Of particular interest to me at the moment, is the IEEE’s proposed 7000 series of standards on ethically aligned design, which ranges from p7003 concerned with Algorithmic Bias Considerations, P7002 Data Privacy Processes, and one of the weirder ones, P7014, and a bit of a mouthful, Standard for Ethical considerations in Emulated Empathy in Autonomous and Intelligent Systems, which is to do with the strange world of thinking about systems that quantify, respond to, or simulate emotion. And of course I sit on the working group for the weird one.
These groups bring together wide and diverse voices together to interrogate and twist the use and potential misuse of data science and autonomous systems, developing shared standards and guidelines to which we as a community of practice should adhere.
And it’s far from perfect; the bureaucracy involved in engaging a community of practitioners of thousands is not without it’s challenges, with the ever taunting pressures of ‘just get it done’ hanging over us all we have to ask the question; how do we do this?
So we’ve covered the challenge of mathematically operating in an ethical, human, world; the inevitable challenge of unforeseen consequences, and, as usual in software engineering, we think we might be able to steal another fields good ideas to save our own skins. What does this all mean as a Data Scientist today?
Frankly, it’s a fraught time to be a Data Scientist. I don’t have any easy answers.
With an analytical background, and the usual laundry list of ‘skills’ this industry desires, you’re used to developing tools against constraints, but when there’s no accepted, or potentially even possible, standard against which to measure your work ethically, how can you write code or interpretations of data that you can stand behind?
If the Ethics is unaccountable and un-costable, how do we progress with any kind of confidence as an industry?
Or do we just resign ourselves to say that Data Science as a field is the art of fulfilling the ‘lies, damned lies and statistics’ aphorism, or getting trapped in Gillian’s ‘Get It Done’ environment?
For years, I considered myself an Engineer above being a Scientist, approaching problems in the practical mindset of “How do we do the thing that satisfies the requirements in the most practical elegant solution?.
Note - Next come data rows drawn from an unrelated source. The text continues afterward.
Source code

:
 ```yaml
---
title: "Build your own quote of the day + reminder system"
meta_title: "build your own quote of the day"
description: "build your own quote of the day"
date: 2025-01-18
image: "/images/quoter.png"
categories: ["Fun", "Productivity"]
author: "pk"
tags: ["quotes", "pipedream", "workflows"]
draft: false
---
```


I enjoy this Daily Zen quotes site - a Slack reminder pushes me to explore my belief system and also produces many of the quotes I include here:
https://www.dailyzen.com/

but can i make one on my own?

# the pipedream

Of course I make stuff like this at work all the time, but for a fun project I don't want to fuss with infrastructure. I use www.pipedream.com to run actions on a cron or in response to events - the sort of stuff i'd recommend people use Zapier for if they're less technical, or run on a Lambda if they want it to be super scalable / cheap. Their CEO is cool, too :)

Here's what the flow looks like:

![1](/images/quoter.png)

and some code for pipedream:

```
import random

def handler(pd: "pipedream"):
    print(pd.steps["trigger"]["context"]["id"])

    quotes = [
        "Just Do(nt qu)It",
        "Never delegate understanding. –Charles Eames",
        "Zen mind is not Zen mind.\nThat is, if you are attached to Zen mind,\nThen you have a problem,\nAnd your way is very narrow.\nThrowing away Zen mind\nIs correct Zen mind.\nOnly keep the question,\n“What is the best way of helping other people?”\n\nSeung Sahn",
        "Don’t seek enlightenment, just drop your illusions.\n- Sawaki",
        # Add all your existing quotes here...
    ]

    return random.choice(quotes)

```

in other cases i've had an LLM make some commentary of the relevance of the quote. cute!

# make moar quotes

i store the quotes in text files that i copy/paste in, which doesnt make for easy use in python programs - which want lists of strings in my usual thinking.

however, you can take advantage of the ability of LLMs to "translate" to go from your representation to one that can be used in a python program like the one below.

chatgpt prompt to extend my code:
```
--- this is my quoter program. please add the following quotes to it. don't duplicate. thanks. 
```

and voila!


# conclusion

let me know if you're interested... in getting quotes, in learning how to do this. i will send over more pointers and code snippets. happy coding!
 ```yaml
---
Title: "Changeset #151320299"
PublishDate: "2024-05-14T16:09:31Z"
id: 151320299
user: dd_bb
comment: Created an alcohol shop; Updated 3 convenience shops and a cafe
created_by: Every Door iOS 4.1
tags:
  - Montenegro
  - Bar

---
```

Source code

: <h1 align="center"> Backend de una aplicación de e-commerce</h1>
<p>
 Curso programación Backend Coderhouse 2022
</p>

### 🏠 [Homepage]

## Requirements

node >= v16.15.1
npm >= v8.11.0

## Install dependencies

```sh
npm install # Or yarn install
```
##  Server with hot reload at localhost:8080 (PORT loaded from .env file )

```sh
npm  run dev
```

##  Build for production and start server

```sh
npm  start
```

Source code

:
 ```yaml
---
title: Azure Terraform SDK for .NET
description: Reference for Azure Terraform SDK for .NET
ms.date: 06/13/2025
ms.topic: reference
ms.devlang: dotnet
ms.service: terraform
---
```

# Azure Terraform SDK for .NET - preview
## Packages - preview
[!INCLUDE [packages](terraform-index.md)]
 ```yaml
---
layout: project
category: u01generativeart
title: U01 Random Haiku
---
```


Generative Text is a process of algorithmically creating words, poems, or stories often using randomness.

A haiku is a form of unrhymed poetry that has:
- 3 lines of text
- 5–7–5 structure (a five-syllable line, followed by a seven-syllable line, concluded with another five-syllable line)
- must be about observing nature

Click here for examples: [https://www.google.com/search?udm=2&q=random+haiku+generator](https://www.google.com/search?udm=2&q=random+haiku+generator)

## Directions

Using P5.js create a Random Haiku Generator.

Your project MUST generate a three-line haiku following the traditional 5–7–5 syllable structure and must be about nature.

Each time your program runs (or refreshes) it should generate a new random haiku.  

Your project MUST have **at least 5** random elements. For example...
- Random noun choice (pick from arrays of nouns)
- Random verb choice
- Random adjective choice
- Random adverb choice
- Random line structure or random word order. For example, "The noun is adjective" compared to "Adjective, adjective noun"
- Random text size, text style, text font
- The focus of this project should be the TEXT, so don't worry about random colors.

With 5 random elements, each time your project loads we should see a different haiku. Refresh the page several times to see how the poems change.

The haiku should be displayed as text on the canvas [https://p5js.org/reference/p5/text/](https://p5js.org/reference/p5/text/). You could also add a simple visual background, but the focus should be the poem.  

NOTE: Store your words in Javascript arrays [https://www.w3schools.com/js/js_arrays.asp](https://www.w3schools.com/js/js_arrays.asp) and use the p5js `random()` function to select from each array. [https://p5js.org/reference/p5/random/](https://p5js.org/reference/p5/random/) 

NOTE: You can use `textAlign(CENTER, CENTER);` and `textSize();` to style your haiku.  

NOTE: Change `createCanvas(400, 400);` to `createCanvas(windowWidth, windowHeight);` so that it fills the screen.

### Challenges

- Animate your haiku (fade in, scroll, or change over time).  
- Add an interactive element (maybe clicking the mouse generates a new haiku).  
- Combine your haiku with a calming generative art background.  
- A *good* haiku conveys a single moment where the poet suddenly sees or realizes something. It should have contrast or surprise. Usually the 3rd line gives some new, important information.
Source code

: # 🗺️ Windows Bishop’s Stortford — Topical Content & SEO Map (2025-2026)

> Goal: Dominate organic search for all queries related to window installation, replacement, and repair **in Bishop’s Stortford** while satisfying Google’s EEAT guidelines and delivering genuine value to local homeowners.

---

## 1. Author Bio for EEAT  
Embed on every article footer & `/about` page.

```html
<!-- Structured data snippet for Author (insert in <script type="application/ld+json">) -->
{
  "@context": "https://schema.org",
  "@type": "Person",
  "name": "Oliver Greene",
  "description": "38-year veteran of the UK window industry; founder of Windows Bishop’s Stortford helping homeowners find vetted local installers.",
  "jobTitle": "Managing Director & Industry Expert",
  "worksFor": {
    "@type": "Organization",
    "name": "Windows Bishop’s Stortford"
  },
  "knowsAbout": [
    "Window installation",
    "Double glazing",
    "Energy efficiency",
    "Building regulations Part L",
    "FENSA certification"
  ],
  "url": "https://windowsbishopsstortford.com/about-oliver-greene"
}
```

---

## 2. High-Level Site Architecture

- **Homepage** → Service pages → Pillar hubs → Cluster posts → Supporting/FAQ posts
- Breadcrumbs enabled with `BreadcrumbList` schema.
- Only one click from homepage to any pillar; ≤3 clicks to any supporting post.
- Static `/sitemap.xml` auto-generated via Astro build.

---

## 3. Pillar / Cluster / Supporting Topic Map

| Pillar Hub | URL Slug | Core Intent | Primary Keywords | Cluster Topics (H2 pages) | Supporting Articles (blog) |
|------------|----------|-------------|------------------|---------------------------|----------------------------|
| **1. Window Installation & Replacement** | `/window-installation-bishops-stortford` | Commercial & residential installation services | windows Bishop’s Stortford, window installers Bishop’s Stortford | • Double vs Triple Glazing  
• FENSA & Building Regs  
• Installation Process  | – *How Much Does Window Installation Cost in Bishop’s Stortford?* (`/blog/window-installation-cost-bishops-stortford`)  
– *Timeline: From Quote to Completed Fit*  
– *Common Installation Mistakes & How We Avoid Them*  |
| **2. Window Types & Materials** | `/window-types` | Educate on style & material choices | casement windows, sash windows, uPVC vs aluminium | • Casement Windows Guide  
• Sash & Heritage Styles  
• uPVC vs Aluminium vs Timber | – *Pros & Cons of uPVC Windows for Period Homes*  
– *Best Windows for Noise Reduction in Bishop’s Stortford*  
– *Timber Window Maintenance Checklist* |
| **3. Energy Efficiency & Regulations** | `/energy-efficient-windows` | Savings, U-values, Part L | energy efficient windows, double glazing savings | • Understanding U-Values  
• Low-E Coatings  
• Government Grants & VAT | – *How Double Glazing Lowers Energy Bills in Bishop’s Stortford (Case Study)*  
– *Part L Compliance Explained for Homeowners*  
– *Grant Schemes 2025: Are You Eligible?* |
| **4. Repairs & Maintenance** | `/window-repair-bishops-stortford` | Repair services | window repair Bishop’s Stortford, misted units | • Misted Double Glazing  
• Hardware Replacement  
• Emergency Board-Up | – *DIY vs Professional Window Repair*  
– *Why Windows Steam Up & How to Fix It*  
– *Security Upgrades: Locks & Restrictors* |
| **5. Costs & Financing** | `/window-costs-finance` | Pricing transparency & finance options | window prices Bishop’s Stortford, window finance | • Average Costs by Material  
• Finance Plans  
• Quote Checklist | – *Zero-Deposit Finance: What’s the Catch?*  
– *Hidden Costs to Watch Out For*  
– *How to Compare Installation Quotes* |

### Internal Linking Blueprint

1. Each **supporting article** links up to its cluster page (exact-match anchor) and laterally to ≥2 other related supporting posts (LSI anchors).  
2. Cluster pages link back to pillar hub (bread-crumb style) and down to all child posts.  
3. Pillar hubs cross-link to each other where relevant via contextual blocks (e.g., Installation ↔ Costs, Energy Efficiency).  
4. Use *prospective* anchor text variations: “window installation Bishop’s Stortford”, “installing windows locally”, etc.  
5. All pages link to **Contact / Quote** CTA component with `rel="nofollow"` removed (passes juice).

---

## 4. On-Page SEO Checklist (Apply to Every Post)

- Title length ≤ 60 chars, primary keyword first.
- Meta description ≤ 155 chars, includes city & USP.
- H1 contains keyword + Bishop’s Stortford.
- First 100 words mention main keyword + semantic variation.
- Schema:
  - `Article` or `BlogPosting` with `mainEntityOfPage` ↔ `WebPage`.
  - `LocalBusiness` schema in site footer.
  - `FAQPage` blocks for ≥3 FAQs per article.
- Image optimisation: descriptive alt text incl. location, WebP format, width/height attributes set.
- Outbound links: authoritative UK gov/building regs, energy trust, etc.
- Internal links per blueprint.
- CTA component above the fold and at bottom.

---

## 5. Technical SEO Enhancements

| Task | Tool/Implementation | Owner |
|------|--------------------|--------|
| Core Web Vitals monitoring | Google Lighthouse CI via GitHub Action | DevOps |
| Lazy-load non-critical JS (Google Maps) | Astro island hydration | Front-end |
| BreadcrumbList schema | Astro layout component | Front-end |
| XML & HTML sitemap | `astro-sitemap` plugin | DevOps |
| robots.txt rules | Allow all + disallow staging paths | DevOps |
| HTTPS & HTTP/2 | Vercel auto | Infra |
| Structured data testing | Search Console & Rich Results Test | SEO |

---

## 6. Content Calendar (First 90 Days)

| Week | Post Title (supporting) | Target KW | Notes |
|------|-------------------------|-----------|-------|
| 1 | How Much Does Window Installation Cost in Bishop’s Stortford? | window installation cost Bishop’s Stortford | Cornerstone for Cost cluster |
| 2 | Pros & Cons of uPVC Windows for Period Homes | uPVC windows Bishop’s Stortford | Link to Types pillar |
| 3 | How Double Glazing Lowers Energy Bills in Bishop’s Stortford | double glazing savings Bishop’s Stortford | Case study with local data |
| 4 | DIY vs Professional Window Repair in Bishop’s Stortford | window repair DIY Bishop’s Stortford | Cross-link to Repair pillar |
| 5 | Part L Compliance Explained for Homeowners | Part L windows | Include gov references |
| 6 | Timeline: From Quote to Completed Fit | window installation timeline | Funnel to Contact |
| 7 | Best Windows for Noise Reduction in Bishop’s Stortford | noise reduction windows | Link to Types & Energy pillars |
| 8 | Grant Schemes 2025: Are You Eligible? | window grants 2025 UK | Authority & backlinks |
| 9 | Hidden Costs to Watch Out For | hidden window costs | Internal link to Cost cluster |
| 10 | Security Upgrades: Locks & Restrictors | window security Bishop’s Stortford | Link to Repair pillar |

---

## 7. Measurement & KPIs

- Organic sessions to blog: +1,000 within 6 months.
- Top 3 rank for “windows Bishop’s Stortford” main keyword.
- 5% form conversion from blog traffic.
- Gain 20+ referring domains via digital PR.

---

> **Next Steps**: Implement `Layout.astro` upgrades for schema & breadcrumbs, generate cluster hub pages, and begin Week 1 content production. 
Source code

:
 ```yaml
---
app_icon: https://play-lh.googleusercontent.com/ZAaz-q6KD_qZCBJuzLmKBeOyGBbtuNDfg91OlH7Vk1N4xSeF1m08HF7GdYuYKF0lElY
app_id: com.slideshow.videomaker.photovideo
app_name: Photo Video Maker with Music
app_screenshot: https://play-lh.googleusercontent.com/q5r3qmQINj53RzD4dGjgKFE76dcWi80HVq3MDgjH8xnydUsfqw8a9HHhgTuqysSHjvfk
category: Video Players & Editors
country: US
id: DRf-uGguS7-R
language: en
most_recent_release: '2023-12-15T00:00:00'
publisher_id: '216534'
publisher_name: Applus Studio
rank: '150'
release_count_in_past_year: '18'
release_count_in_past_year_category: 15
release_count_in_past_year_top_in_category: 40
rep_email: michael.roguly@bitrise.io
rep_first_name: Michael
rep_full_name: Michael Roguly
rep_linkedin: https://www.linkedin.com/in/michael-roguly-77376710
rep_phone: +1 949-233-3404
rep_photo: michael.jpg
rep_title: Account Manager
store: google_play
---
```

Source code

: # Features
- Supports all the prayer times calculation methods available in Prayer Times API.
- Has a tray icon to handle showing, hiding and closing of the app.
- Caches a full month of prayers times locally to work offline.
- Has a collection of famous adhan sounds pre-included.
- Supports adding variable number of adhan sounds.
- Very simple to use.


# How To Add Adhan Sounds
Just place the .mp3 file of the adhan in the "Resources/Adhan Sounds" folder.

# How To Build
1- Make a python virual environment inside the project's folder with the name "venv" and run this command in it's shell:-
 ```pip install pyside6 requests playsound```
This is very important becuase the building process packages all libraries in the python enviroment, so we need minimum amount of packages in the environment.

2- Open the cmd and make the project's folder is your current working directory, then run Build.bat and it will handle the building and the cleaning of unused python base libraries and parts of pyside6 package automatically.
These days, I’ve been forced to accept that we don’t know what the “thing” is, the requirements will be written by the headlines 5 years later; and the best we can hope for is for a generation of data scientists, developers, engineers, and product managers, to take a pragmatic approach, to assess the second order risks like perverse incentives and the acceptance that there are unscrupulous actors that are more ingenious than us, and that take a step back and remember that ethical optimisation is at best a heuristic rather than an algorithm, and above all, try and leave the world a little better, and better documented, than we found it.
It’s on us, as an industry and as a field, to hold each other accountable, and to question and support each others decisions, pragmatically, fairly, and openly.